Puppy update

After searching for quite a while, we were lucky enough to find a fabulous new home for our sweet puppy. Katie now lives with Mike's parents and is adjusting beautifully. She has other dogs to play with, people who are home to spend time with her, and plenty of special treatment. (I think it only took two days for her to worm her way into George and Ramona's bed early in the morning. She just loves to cuddle!)

While we are very relieved that Katie is doing so well, I have to admit that I really miss having her around. Despite those frustrating moments when I felt like I just couldn't handle having a dog for one more minute, Katie really was a sweet puppy and we all miss her terribly.

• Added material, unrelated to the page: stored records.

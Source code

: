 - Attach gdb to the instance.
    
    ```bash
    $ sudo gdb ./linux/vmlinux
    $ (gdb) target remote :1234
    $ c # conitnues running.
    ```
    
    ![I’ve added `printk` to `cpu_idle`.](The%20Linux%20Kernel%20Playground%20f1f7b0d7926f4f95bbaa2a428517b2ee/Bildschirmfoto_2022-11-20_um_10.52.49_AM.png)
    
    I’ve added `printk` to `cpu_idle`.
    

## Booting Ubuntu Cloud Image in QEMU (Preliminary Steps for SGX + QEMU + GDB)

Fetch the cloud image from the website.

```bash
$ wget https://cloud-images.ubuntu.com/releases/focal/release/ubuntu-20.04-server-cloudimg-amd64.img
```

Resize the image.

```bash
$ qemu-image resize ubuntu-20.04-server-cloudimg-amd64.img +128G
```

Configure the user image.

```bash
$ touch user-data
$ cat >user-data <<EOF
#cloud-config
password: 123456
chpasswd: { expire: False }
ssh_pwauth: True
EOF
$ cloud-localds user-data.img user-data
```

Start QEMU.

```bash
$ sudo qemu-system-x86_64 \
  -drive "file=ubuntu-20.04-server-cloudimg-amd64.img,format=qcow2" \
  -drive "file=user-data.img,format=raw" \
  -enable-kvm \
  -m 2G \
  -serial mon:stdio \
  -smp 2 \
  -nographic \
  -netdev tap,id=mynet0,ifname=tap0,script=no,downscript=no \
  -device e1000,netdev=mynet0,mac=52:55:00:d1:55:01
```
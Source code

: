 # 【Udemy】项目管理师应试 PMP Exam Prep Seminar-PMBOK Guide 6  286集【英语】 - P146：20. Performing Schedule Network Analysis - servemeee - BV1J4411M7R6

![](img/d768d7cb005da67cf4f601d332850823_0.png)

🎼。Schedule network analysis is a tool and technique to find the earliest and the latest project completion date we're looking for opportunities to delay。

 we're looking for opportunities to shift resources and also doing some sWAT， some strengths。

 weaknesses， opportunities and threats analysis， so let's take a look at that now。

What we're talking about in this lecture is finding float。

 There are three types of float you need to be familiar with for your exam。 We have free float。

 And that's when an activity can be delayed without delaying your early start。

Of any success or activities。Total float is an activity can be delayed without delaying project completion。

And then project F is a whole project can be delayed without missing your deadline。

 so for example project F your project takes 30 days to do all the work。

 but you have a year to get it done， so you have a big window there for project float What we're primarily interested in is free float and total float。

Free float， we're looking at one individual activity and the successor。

I guess this is what it means to love something enough to let it go...

(I always thought that was such a cheesy quote.)

Knowing Katie needs a family who is not so busy. Knowing she craves human attention. Knowing that many of her unpleasant behaviors were a result of being so miserable from being left alone so often.

We had to make a difficult decision and give her away to a better home. Not because we don't love her, but because we do.

And now I find myself coming home sometimes after a long day and missing having Katie welcome me back. She would always get so excited to see us. I miss seeing her cuddle up with Sammy while we watch TV. I miss seeing her watch the deer in our backyard through the deck railing. I miss laughing at her while she raced around the basement chasing Jonathan every morning before school. I even miss having her around to talk to (yes, I admit it) when I am home alone.

These mixed emotions have me wondering if maybe I am a dog lover afterall!

1 comments:

Mad Queen said...

Yeah, I never did figure out how YOU got a dog. Really, I do not see you as a dog person... but then sometimes with Katie I did... photographs, cute homemade scarves and blankets... you are crazy. Now I read your sad story about missing her and I think... well, maybe she IS a dog lover???!!!